だが、上座で片膝を立てて座する主君伊達政宗は、止(とど)めとも言うべき言葉を投げつける。


「あぁ、もう向こうには話をつけてある」
脆くも崩れ落ちる僅かな願い。言葉にならない苦々しい思いを腹に、小十郎は奥歯を噛みしめた。
「お言葉ではございますが政宗様、この奥州を平定する伊達の姫と、武田の一家臣にすぎない真田とでは家格が違い過ぎるかと…」
「shut up!」
政宗の怒号が何十畳ともあろう部屋に響き渡り、小十郎は息を飲んだ。


「じゃぁ小十郎、お前は武田の嫡男が相手なら文句ねぇってのか?」
「そちらの方が郁様にとっても伊達家にとっても体裁がよろしいかと思います」
「体裁だぁ?それが本当に郁の仕合せだと思うか?」
主君の問い詰めに小十郎は押し黙ってしまう。


「俺が郁にしてやれる事って言ったらこれぐらいしかねぇんだ。郁が少しでも仕合せでいられるようにしてやるのが俺の務めだと思ってんだ」

腹は違えども政宗は妹の郁を、唯一残された身内として取り分け大切にしていた。その溺愛ぶりは小十郎もよく存知するところだった。

そして政宗は小十郎の複雑な心境も理解していた。


「小十郎、お前が郁を娶ってくれるってんなら話は別だがな」
「滅相も御座いません。主君の妹君を娶らせて頂くことなど私にはできません」
忠誠心に厚い小十郎の心情をもってすればそれは当然の答え。だが政宗は全てを知っていた。


「なら、何で郁を抱く?」


「それは…」


矛盾しているのは重々承知の上。過ちだと分かっていながらも募る気持ちを抑えることなど到底出来ぬことだった。武人として家臣として有るまじき行為だと思いながらも幾夜も郁と深く交わったのは事実。
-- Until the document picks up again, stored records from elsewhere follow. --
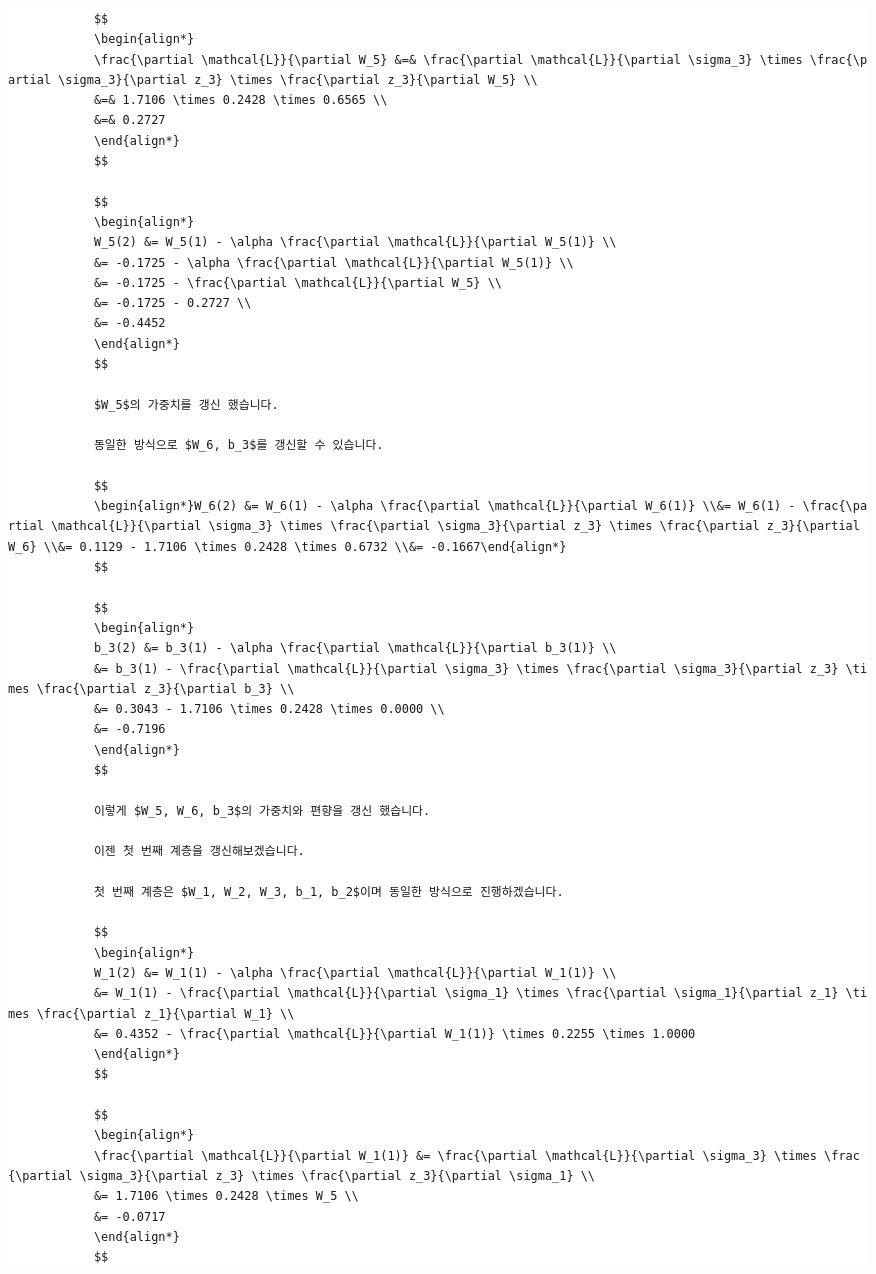                 $$
                \begin{align*}
                \frac{\partial \mathcal{L}}{\partial W_5} &=& \frac{\partial \mathcal{L}}{\partial \sigma_3} \times \frac{\partial \sigma_3}{\partial z_3} \times \frac{\partial z_3}{\partial W_5} \\
                &=& 1.7106 \times 0.2428 \times 0.6565 \\
                &=& 0.2727
                \end{align*}
                $$

                $$
                \begin{align*}
                W_5(2) &= W_5(1) - \alpha \frac{\partial \mathcal{L}}{\partial W_5(1)} \\
                &= -0.1725 - \alpha \frac{\partial \mathcal{L}}{\partial W_5(1)} \\
                &= -0.1725 - \frac{\partial \mathcal{L}}{\partial W_5} \\
                &= -0.1725 - 0.2727 \\
                &= -0.4452
                \end{align*}
                $$

                $W_5$의 가중치를 갱신 했습니다.

                동일한 방식으로 $W_6, b_3$를 갱신할 수 있습니다.

                $$
                \begin{align*}W_6(2) &= W_6(1) - \alpha \frac{\partial \mathcal{L}}{\partial W_6(1)} \\&= W_6(1) - \frac{\partial \mathcal{L}}{\partial \sigma_3} \times \frac{\partial \sigma_3}{\partial z_3} \times \frac{\partial z_3}{\partial W_6} \\&= 0.1129 - 1.7106 \times 0.2428 \times 0.6732 \\&= -0.1667\end{align*}
                $$

                $$
                \begin{align*}
                b_3(2) &= b_3(1) - \alpha \frac{\partial \mathcal{L}}{\partial b_3(1)} \\
                &= b_3(1) - \frac{\partial \mathcal{L}}{\partial \sigma_3} \times \frac{\partial \sigma_3}{\partial z_3} \times \frac{\partial z_3}{\partial b_3} \\
                &= 0.3043 - 1.7106 \times 0.2428 \times 0.0000 \\
                &= -0.7196
                \end{align*}
                $$

                이렇게 $W_5, W_6, b_3$의 가중치와 편향을 갱신 했습니다.

                이젠 첫 번째 계층을 갱신해보겠습니다.

                첫 번째 계층은 $W_1, W_2, W_3, b_1, b_2$이며 동일한 방식으로 진행하겠습니다.

                $$
                \begin{align*}
                W_1(2) &= W_1(1) - \alpha \frac{\partial \mathcal{L}}{\partial W_1(1)} \\
                &= W_1(1) - \frac{\partial \mathcal{L}}{\partial \sigma_1} \times \frac{\partial \sigma_1}{\partial z_1} \times \frac{\partial z_1}{\partial W_1} \\
                &= 0.4352 - \frac{\partial \mathcal{L}}{\partial W_1(1)} \times 0.2255 \times 1.0000
                \end{align*}
                $$

                $$
                \begin{align*}
                \frac{\partial \mathcal{L}}{\partial W_1(1)} &= \frac{\partial \mathcal{L}}{\partial \sigma_3} \times \frac{\partial \sigma_3}{\partial z_3} \times \frac{\partial z_3}{\partial \sigma_1} \\
                &= 1.7106 \times 0.2428 \times W_5 \\
                &= -0.0717
                \end{align*}
                $$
政宗に何を言おうとも聞き苦しい弁解にしか過ぎない。小十郎は「申し訳ございません」と答え、ただ頭を深く下げた。


「俺は別に怒ってるわけじゃねぇ。郁も小十郎も互いに想い合ってのことならそれでいいと思ってんだ」
予期せぬ政宗の言葉に小十郎は目を見開いたが、矛盾した己の行為に頭を上げることはできずにいた。
「本気で言ってんだ。郁を貰ってやってくれねぇか?」
「いいえ、それは…」


愛する妹だからこそ、その仕合せは誰よりも強く深く願っている。できることならば政宗はこの片倉小十郎に愛する妹を娶らせたかった。
互いを想い合う二人の心中を知る政宗はそうするのがいちばんの得策だと思っている。
だが、小十郎は政宗の再度の申し出も辞した。


理由は至極単純。
小十郎は余りにも差のある身分の違いや、たかが一家臣にすぎない自分とでは郁を仕合せにはできないと。


ならばなぜ、幾度も郁を求め続ける。
自問自答したところでそう易々と答えの出る事ではなかった。
できることならば心底想い慕う相手と添い遂げたい小十郎だったが、政宗に対する固く揺るぎない忠誠心が小十郎にそう答えさせた。


「先程は出過ぎた事を申してしまいました。
郁様のお輿入れ、大変喜ばしいことと存じます」
小十郎は政宗に頭を下げ、その部屋を逃げるように後にした。


「すまねぇ小十郎…」
政宗もまた苦い思いを抱いては、小十郎の去った部屋で小さくそう呟いた。